Task statement: Using the records that follow, reproduce exactly the lines starting at the line containing "- [x] 02 05 12 22 29 32 + 01" and ending at the line containing "be productive in.". Include both end lines and no pictures.

== == ==

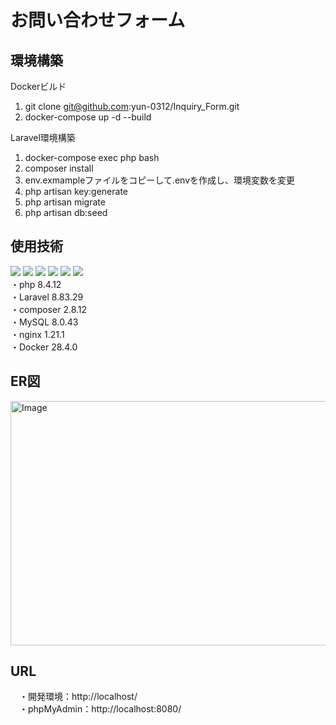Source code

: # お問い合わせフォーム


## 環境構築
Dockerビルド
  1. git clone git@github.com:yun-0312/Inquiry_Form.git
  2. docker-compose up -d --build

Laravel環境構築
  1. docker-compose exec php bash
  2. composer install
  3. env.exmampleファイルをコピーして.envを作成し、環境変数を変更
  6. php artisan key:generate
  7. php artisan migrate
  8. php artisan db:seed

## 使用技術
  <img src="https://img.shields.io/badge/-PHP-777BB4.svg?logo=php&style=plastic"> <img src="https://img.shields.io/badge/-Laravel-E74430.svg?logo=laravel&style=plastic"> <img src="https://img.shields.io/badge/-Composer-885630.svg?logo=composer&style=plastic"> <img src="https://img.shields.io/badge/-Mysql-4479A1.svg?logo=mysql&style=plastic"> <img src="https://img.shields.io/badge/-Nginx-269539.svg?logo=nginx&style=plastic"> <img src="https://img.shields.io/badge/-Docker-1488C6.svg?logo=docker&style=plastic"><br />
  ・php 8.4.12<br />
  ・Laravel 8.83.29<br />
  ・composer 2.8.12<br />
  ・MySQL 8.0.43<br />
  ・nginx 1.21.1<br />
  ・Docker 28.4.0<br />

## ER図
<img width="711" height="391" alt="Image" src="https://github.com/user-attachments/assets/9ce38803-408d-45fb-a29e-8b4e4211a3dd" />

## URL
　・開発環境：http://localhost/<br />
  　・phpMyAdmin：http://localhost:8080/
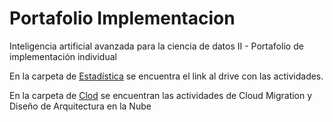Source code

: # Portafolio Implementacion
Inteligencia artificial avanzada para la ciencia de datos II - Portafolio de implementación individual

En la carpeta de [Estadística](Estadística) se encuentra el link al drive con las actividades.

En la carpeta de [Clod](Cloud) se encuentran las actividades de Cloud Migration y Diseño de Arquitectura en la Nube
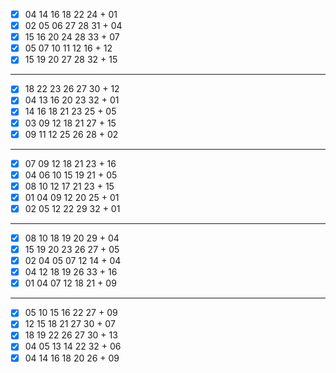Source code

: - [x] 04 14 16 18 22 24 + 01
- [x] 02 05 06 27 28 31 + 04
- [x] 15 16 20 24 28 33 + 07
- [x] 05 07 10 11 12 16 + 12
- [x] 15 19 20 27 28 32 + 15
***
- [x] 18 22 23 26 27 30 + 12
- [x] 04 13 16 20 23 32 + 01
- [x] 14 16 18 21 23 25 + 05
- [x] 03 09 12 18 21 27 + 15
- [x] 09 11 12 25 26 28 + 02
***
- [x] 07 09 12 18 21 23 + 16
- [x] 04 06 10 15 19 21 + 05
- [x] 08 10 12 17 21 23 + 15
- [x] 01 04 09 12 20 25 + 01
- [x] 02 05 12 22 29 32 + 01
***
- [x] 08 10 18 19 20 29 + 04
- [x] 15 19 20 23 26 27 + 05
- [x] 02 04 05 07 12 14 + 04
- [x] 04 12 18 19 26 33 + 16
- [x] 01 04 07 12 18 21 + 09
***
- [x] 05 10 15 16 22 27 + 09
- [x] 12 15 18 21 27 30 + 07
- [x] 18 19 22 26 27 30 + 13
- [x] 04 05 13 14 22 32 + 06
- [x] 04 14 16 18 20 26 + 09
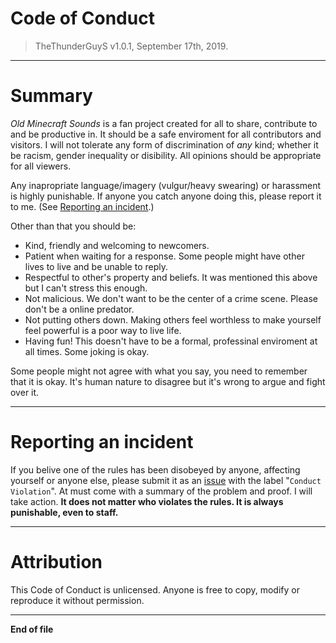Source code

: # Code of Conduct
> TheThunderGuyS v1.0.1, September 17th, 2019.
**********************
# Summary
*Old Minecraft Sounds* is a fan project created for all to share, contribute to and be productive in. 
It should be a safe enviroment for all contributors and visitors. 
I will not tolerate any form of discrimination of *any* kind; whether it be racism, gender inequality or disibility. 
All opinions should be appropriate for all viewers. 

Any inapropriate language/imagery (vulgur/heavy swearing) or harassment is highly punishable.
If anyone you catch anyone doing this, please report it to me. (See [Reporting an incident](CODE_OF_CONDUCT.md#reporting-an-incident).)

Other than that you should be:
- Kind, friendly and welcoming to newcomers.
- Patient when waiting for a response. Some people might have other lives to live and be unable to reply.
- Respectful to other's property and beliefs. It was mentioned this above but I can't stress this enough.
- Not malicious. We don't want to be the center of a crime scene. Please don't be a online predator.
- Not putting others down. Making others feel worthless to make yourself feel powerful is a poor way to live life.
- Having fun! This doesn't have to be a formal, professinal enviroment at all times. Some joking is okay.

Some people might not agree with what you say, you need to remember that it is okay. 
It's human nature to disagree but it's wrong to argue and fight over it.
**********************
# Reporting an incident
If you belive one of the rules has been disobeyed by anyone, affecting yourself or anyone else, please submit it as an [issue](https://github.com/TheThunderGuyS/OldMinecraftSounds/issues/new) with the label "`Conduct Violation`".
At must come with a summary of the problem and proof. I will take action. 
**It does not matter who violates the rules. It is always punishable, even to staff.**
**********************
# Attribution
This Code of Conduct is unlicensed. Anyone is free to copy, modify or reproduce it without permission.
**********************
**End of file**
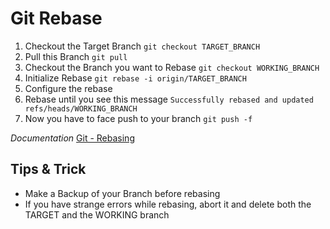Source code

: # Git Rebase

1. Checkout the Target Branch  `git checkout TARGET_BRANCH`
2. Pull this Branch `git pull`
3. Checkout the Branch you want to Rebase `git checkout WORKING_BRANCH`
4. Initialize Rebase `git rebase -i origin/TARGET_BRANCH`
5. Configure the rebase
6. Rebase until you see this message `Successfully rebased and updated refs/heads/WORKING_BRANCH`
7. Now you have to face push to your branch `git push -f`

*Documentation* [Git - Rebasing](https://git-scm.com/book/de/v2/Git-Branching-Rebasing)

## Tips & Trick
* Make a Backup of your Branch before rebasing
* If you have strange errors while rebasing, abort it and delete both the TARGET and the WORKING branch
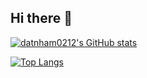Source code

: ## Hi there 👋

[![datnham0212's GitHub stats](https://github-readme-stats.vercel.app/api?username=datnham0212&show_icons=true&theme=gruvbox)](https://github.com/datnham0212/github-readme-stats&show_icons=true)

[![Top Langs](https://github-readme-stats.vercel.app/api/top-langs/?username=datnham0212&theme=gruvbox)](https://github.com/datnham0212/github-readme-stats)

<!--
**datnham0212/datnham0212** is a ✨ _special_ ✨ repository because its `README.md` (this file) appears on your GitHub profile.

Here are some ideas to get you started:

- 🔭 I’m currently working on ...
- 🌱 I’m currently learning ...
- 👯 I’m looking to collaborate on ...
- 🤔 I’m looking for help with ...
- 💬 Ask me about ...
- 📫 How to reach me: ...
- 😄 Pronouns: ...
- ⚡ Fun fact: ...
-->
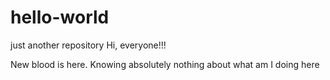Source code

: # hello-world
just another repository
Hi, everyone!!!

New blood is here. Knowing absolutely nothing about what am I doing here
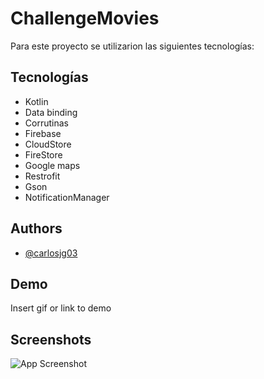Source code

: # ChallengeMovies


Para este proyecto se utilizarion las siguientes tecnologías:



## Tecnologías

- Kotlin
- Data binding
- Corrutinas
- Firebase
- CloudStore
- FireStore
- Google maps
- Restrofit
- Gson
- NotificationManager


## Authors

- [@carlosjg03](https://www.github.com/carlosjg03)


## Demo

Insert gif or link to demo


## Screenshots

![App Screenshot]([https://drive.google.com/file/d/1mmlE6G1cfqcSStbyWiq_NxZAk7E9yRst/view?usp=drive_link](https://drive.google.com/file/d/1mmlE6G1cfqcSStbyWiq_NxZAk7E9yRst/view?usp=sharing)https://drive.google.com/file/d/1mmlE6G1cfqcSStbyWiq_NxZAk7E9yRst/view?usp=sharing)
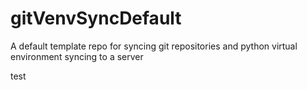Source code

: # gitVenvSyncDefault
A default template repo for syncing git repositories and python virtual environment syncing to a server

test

== == ==

Solved problem:
- [x] 02 05 12 22 29 32 + 01
***
- [x] 08 10 18 19 20 29 + 04
- [x] 15 19 20 23 26 27 + 05
- [x] 02 04 05 07 12 14 + 04
- [x] 04 12 18 19 26 33 + 16
- [x] 01 04 07 12 18 21 + 09
***
- [x] 05 10 15 16 22 27 + 09
- [x] 12 15 18 21 27 30 + 07
- [x] 18 19 22 26 27 30 + 13
- [x] 04 05 13 14 22 32 + 06
- [x] 04 14 16 18 20 26 + 09
Source code

: # Code of Conduct
> TheThunderGuyS v1.0.1, September 17th, 2019.
**********************
# Summary
*Old Minecraft Sounds* is a fan project created for all to share, contribute to and be productive in. 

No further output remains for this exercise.